**Your task**
From the entries below, count the lines with "should". Write only the count.

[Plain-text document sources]

━━━━━━━━━━━━━━━━

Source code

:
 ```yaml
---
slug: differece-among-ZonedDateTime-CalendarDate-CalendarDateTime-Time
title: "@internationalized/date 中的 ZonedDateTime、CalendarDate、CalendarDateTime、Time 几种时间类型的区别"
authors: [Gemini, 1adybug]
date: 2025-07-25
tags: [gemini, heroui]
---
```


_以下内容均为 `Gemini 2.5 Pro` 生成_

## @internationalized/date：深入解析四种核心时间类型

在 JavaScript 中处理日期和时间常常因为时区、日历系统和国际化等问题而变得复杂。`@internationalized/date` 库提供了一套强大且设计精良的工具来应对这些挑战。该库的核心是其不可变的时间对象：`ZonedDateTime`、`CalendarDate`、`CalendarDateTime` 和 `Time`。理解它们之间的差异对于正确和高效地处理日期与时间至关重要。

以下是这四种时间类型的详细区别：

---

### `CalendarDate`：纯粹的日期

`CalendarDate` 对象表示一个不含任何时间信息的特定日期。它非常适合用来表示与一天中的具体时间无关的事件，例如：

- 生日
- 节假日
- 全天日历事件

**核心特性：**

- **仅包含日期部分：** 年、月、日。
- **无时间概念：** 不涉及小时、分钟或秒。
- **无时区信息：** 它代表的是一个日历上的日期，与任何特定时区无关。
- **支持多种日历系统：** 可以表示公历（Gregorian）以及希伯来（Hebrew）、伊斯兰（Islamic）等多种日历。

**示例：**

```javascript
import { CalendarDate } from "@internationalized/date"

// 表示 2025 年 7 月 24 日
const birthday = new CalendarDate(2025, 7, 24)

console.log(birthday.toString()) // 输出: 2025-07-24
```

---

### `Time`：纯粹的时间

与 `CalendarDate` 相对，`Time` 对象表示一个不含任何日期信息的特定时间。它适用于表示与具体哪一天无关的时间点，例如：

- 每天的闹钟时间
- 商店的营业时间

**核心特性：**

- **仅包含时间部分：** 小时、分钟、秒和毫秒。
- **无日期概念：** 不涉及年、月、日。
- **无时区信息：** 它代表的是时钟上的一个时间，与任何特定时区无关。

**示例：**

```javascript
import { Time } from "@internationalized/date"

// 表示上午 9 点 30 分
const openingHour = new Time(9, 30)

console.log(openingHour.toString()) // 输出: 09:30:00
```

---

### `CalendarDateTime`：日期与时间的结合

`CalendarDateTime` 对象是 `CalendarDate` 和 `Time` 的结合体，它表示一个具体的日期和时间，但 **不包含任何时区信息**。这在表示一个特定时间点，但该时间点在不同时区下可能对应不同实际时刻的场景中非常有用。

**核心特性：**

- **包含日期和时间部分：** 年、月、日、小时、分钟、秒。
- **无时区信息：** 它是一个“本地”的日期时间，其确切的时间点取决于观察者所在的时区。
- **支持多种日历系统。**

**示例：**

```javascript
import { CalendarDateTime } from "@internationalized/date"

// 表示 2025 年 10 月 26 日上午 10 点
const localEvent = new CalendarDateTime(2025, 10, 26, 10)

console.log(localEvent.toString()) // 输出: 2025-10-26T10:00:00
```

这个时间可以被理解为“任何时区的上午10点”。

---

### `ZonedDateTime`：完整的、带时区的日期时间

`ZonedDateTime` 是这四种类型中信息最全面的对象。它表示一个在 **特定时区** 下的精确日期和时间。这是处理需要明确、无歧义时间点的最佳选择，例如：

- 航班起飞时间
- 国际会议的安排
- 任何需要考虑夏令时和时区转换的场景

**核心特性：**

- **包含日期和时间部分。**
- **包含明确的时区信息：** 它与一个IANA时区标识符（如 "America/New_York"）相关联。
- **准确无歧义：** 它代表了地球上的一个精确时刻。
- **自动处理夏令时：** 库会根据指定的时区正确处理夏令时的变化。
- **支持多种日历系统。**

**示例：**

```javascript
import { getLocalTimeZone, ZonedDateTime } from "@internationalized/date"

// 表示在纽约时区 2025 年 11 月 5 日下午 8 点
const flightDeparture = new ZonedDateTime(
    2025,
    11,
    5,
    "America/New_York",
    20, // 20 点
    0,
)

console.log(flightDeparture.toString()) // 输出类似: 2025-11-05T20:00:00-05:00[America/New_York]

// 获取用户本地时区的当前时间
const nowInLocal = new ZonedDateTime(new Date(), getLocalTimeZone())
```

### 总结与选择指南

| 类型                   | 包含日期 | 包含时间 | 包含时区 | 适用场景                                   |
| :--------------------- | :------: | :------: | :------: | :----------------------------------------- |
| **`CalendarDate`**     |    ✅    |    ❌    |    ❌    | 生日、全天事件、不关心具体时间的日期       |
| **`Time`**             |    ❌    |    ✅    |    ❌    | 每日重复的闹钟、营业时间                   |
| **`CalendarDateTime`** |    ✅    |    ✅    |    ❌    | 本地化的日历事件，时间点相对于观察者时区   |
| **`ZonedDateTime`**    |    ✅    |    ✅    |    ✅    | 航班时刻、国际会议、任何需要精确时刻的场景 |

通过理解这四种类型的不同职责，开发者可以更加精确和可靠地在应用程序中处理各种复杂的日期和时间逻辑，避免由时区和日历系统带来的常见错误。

━━━━━━━━━━━━━━━━

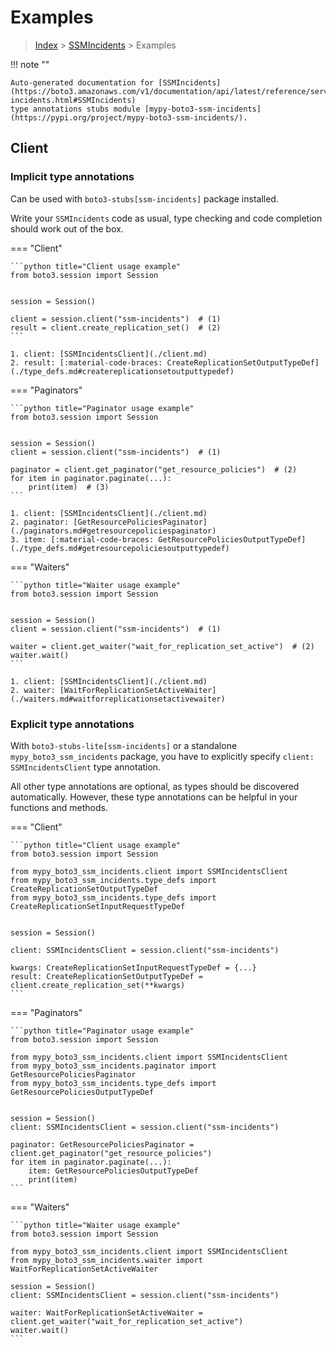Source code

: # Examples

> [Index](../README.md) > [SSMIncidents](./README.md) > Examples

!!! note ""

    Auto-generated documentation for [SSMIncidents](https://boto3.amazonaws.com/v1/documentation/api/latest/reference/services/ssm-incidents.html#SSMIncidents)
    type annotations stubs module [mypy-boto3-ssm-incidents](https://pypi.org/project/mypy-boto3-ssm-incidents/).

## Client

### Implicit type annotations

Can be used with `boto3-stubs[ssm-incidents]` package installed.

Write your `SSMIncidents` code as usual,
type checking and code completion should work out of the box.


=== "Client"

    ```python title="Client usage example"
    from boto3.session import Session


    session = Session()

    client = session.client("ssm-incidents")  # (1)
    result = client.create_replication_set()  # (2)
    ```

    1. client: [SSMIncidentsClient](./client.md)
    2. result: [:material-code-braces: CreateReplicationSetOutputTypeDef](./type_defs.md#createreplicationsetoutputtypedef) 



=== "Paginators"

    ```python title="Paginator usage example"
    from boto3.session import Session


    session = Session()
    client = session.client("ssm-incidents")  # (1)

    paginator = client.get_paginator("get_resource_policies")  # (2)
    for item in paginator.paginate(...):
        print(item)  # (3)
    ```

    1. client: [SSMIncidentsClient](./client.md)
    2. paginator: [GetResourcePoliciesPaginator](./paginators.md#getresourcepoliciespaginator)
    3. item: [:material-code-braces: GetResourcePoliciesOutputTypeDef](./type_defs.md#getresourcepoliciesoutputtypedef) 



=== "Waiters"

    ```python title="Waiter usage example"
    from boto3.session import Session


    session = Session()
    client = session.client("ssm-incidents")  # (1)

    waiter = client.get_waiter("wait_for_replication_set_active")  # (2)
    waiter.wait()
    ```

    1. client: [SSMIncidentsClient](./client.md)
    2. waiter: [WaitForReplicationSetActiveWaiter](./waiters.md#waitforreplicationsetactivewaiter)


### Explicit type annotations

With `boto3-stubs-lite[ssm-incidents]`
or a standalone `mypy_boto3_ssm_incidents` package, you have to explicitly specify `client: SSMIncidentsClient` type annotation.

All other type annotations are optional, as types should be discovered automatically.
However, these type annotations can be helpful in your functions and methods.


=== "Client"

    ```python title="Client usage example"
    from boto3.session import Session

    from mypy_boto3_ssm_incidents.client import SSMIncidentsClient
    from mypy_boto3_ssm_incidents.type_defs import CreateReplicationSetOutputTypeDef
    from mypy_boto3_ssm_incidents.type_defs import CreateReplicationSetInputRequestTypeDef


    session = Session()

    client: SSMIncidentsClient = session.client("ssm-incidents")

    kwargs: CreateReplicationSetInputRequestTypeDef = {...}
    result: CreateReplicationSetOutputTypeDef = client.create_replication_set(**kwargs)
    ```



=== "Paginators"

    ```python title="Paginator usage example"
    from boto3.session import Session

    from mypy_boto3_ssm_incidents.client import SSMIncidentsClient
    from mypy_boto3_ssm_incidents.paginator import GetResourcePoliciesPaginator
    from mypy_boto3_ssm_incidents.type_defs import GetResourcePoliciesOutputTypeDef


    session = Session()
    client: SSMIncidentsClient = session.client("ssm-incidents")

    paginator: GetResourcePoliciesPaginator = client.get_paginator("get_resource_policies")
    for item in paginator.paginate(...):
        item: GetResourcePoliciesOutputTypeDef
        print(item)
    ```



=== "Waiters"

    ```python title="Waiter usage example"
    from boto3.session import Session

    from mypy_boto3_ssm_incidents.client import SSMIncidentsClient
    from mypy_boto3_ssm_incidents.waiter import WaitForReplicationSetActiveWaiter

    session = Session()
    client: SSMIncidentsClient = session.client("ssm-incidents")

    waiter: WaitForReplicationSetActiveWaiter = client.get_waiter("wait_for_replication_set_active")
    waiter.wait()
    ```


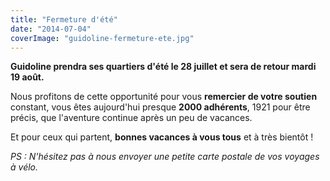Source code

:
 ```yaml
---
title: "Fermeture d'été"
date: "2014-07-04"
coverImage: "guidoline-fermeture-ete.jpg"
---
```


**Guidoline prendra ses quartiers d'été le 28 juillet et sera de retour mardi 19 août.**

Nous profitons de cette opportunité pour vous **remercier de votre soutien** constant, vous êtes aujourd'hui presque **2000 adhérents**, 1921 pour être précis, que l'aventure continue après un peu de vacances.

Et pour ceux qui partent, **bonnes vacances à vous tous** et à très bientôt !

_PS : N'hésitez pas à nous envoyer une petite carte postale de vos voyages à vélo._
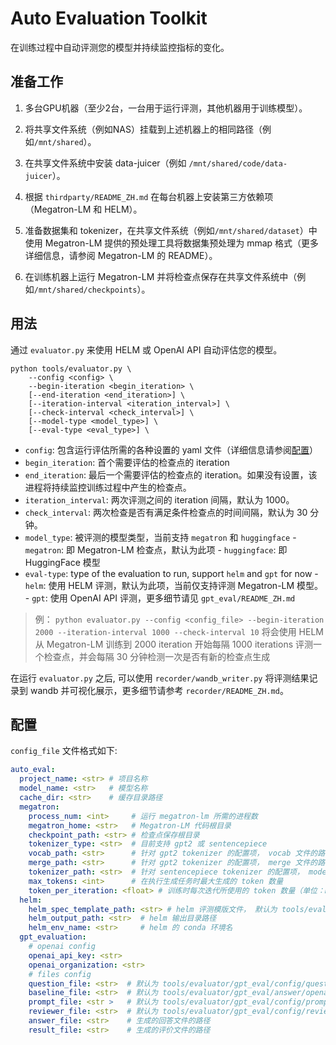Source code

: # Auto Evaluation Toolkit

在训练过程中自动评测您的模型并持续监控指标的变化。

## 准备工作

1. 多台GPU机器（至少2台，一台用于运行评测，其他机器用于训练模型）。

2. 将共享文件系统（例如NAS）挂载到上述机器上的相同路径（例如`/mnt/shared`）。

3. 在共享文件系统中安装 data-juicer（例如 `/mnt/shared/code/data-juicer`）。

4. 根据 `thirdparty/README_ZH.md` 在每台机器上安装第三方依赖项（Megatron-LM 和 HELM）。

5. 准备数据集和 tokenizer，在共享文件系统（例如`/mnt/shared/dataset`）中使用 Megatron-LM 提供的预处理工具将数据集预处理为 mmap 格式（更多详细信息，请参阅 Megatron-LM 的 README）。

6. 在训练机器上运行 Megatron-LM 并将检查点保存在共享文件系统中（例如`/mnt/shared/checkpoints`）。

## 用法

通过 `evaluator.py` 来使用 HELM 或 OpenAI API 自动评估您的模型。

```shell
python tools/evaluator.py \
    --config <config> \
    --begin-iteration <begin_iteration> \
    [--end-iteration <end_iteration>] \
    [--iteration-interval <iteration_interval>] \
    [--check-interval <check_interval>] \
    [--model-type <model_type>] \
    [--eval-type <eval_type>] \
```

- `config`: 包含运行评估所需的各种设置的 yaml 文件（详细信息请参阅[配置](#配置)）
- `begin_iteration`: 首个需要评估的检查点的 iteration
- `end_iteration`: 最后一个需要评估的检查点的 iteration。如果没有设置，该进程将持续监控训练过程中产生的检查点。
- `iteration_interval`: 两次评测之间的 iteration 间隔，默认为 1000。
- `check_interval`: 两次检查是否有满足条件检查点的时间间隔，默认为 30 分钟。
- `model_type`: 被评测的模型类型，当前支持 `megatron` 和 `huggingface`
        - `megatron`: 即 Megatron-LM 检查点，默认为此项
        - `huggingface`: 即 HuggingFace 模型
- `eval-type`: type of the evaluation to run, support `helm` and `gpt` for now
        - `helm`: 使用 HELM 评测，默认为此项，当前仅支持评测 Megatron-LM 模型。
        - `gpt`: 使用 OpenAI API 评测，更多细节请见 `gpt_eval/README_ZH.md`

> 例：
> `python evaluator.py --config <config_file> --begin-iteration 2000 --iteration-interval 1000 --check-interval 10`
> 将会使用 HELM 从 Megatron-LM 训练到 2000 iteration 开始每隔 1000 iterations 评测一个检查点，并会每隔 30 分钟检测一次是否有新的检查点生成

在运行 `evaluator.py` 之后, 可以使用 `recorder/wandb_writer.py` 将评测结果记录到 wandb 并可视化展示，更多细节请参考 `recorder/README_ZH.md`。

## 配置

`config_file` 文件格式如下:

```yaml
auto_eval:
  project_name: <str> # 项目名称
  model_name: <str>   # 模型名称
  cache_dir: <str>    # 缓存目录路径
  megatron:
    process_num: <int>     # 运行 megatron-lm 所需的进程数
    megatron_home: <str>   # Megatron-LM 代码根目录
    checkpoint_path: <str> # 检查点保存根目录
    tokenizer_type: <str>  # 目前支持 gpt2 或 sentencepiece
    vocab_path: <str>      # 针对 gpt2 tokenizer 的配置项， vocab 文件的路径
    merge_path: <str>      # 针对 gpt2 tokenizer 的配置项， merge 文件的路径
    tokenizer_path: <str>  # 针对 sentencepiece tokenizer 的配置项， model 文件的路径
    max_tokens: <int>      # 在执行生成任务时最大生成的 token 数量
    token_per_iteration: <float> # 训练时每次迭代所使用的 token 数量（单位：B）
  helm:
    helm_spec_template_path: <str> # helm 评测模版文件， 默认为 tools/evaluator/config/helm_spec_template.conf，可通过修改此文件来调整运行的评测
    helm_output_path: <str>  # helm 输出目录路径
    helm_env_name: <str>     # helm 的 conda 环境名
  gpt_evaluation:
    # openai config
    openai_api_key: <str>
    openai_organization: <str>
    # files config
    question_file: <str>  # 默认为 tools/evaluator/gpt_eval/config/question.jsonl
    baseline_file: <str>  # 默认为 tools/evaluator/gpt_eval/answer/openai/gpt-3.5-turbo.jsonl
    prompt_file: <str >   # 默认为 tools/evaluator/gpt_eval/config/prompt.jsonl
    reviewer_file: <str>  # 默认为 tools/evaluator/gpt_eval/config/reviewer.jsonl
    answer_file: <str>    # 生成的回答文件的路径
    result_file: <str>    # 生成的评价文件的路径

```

━━━━━━━━━━━━━━━━

**Solution to the exercise**
2